Seattle Times scores a winner with revealing profile of Black Lives Matter activist
The editorial powers that be at The Seattle Times, which this past spring missed by a mile the religious inspiration behind the actions of one Seattle Pacific University graduate, decided not to make the same mistake again.
This past Sunday, its front-page story on SPU alumna Marissa Johnson went out of the way to emphasize the faith angle. It started thus:
In 2013, Marissa Johnson graduated cum laude from Seattle Pacific University. She had taken a lot of theology classes, which deepened her faith.
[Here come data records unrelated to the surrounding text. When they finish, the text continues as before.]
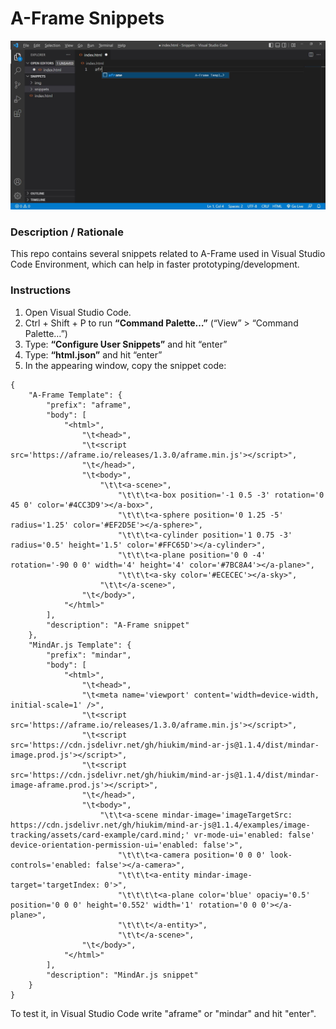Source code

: # A-Frame Snippets
![Screenshot](img/screenshot.jpg)

### **Description / Rationale**
This repo contains several snippets related to A-Frame used in Visual Studio Code Environment, which can help in faster prototyping/development.

### **Instructions**
1. Open Visual Studio Code.
2.	Ctrl + Shift + P to run **“Command Palette…”** (“View” > “Command Palette…”)
3.	Type: **“Configure User Snippets”** and hit “enter”
3.	Type: **“html.json”** and hit “enter”
4.	In the appearing window, copy the snippet code:
```
{
    "A-Frame Template": {
        "prefix": "aframe",
        "body": [
            "<html>",
                "\t<head>",
                "\t<script src='https://aframe.io/releases/1.3.0/aframe.min.js'></script>",
                "\t</head>",
                "\t<body>",
                    "\t\t<a-scene>",
                        "\t\t\t<a-box position='-1 0.5 -3' rotation='0 45 0' color='#4CC3D9'></a-box>",
                        "\t\t\t<a-sphere position='0 1.25 -5' radius='1.25' color='#EF2D5E'></a-sphere>",
                        "\t\t\t<a-cylinder position='1 0.75 -3' radius='0.5' height='1.5' color='#FFC65D'></a-cylinder>",
                        "\t\t\t<a-plane position='0 0 -4' rotation='-90 0 0' width='4' height='4' color='#7BC8A4'></a-plane>",
                        "\t\t\t<a-sky color='#ECECEC'></a-sky>",
                    "\t\t</a-scene>",
                "\t</body>",
            "</html>"
        ],
        "description": "A-Frame snippet"
    },
    "MindAr.js Template": {
        "prefix": "mindar",
        "body": [
            "<html>",
                "\t<head>",
                "\t<meta name='viewport' content='width=device-width, initial-scale=1' />",
                "\t<script src='https://aframe.io/releases/1.3.0/aframe.min.js'></script>",
                "\t<script src='https://cdn.jsdelivr.net/gh/hiukim/mind-ar-js@1.1.4/dist/mindar-image.prod.js'></script>",
                "\t<script src='https://cdn.jsdelivr.net/gh/hiukim/mind-ar-js@1.1.4/dist/mindar-image-aframe.prod.js'></script>",
                "\t</head>",
                "\t<body>",
                    "\t\t<a-scene mindar-image='imageTargetSrc: https://cdn.jsdelivr.net/gh/hiukim/mind-ar-js@1.1.4/examples/image-tracking/assets/card-example/card.mind;' vr-mode-ui='enabled: false' device-orientation-permission-ui='enabled: false'>",
                        "\t\t\t<a-camera position='0 0 0' look-controls='enabled: false'></a-camera>",
                        "\t\t\t<a-entity mindar-image-target='targetIndex: 0'>",
                        "\t\t\t\t<a-plane color='blue' opaciy='0.5' position='0 0 0' height='0.552' width='1' rotation='0 0 0'></a-plane>",
                        "\t\t\t</a-entity>",
                        "\t\t</a-scene>",
                "\t</body>",
            "</html>"
        ],
        "description": "MindAr.js snippet"
    }
}
```

To test it, in Visual Studio Code write "aframe" or "mindar" and hit "enter".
She also worked as the beloved director of a church’s Sunday school program, and was known for her helpful offers to baby-sit, as well as the striking voice she put to use during worship services.
Then Ferguson happened. “My life really did change,” she said during an April panel discussion on the changing face of the civil-rights struggle.
She showed that new face last weekend, attracting national notice as she and another woman shouted presidential candidate Bernie Sanders off the stage to denounce police brutality before a crowd of thousands. In taking over the microphone and disappointing those who had waited hours to hear the progressive Vermont senator speak, Johnson set off a furious debate about protest tactics, racism and Seattle-style liberals.
Hurrah. Finally someone in a newsroom digs into the faith history of a local activist and finds a huge backstory.
Among a new generation of Black Lives Matter activists who use confrontative tactics to get attention is a woman whose views were shaped by her church and the theology classes she took at a local Christian college. The reporter tracked down which professors influenced her turn toward radicalism and interviewed them. One encouraged her to take a feminist look at the Bible which in itself is somewhat unusual for a conservative Christian college. Then again, maybe SPU isn't all that conservative? That could be a story.
But her church, an evangelical congregation in west Seattle, wasn’t moving fast enough for the 24-year-old biracial woman and by this spring, she felt abandoned by her fellow Christians, the article said. Because Johnson did not say much in the one brief interview she gave the Times, the reporter had to dig through tapes of events at which Johnson had spoken or had disrupted by shouting down the speakers. She also interviewed Johnson’s pastor.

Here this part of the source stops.